Pabllo Vittar, a cantora drag queen mais famosa do Brasil, está cansada. Dos voos longos de madrugada, de subir ao palco a cada três dias, das feridas causadas pelo coturno que compõe seu 'look', de chorar com ameaças de morte e ataques de ódio.
"Antes eu sofria muito, mas hoje acredito que quem me ataca queria ter a força que tenho, a garra que eu tenho para viver a minha vida do jeito que quero. Acabei aprendendo a filtrar. Hoje, leio um comentário falando 'morre, seu viado'. Antes, eu ia para o meu quarto chorar. Hoje (penso): mais um doido, mais uma pessoa sem noção jogando hate (ódio) na internet", diz em entrevista à BBC News Brasil em Londres, onde se apresentou na famosa (e lotada) casa noturna gay Heaven.
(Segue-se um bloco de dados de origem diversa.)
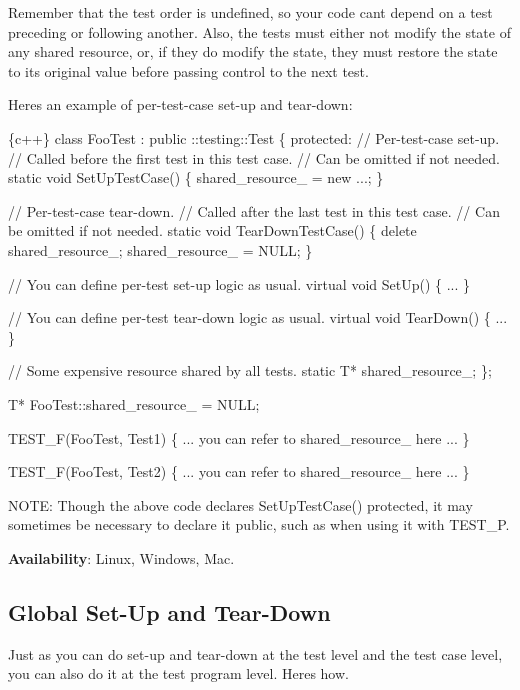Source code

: Remember that the test order is undefined, so your code can\textquotesingle{}t depend on a test preceding or following another. Also, the tests must either not modify the state of any shared resource, or, if they do modify the state, they must restore the state to its original value before passing control to the next test.

Here\textquotesingle{}s an example of per-\/test-\/case set-\/up and tear-\/down\+:


\begin{DoxyCode}
\{c++\}
class FooTest : public ::testing::Test \{
 protected:
  // Per-test-case set-up.
  // Called before the first test in this test case.
  // Can be omitted if not needed.
  static void SetUpTestCase() \{
    shared\_resource\_ = new ...;
  \}

  // Per-test-case tear-down.
  // Called after the last test in this test case.
  // Can be omitted if not needed.
  static void TearDownTestCase() \{
    delete shared\_resource\_;
    shared\_resource\_ = NULL;
  \}

  // You can define per-test set-up logic as usual.
  virtual void SetUp() \{ ... \}

  // You can define per-test tear-down logic as usual.
  virtual void TearDown() \{ ... \}

  // Some expensive resource shared by all tests.
  static T* shared\_resource\_;
\};

T* FooTest::shared\_resource\_ = NULL;

TEST\_F(FooTest, Test1) \{
  ... you can refer to shared\_resource\_ here ...
\}

TEST\_F(FooTest, Test2) \{
  ... you can refer to shared\_resource\_ here ...
\}
\end{DoxyCode}


N\+O\+TE\+: Though the above code declares {\ttfamily Set\+Up\+Test\+Case()} protected, it may sometimes be necessary to declare it public, such as when using it with {\ttfamily T\+E\+S\+T\+\_\+P}.

{\bfseries Availability}\+: Linux, Windows, Mac.

\subsection*{Global Set-\/\+Up and Tear-\/\+Down}

Just as you can do set-\/up and tear-\/down at the test level and the test case level, you can also do it at the test program level. Here\textquotesingle{}s how.

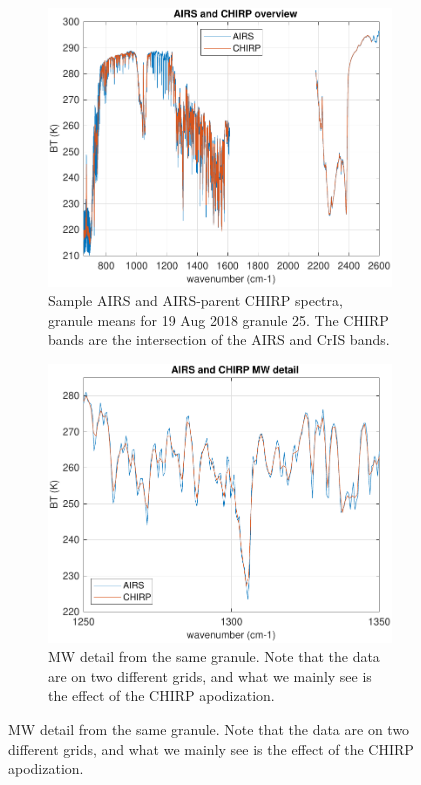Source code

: \documentclass[12pt]{article}
\begin{document}
\begin{figure}
  \begin{subfigure}[b]{0.45\textwidth}
    \includegraphics[width=\textwidth]{figures/airs_and_chirp_overview.pdf}
    \caption{Sample AIRS and AIRS-parent CHIRP spectra, granule means
      for 19 Aug 2018 granule 25.  The CHIRP bands are the intersection
      of the AIRS and CrIS bands.}
    \label{figA}
  \end{subfigure}
  \hskip5mm
  \begin{subfigure}[b]{0.45\textwidth}
    \includegraphics[width=\textwidth]{figures/airs_and_chirp_mw_detail.pdf}
    \caption{MW detail from the same granule.  Note that the data
      are on two different grids, and what we mainly see is the
      effect of the CHIRP apodization.}
    \label{figB}
  \end{subfigure}
\end{figure}
\end{document}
Mas ela prefere não processar ninguém. "Acredito no ditado: que falem mal, mas falem de mim. E não vou perder meu tempo processando essas pessoas porque tenho certeza que muitas delas não terão nem dinheiro pra me pagar. Então, continuem falando, me dando ibope e botando meu nome nos Trending Topics do Twitter e do Google." Ela tem 8,4 milhões de seguidores no Instagram.
Os ataques ganharam força em agosto de 2017, quando Pabllo teve seu canal no YouTube invadido por hackers. O clipe da canção K.O, que hoje tem 334,4 milhões de visualizações, foi tirado do ar e em seu lugar foi exibida uma foto do então deputado federal Jair Bolsonaro (PSL).
Hoje, ela debocha da recente declaração do agora presidente Bolsonaro, que disse que o Brasil "não pode ficar conhecido como paraíso do mundo gay".
"O atual presidente disse que não quer que o Brasil vire um paraíso gay, mas, baby, ele chegou atrasado, porque o Brasil é paraíso gay muito antes de eu nascer."
Carreira internacional
"Às vezes eu me sinto tão bonita que não quero tirar a maquiagem." Vestida com calça esportiva, camiseta, gorro e tênis, sem nada de maquiagem, a maranhense criada no Pará acabara de chegar de Dublin, onde havia se apresentado na noite anterior.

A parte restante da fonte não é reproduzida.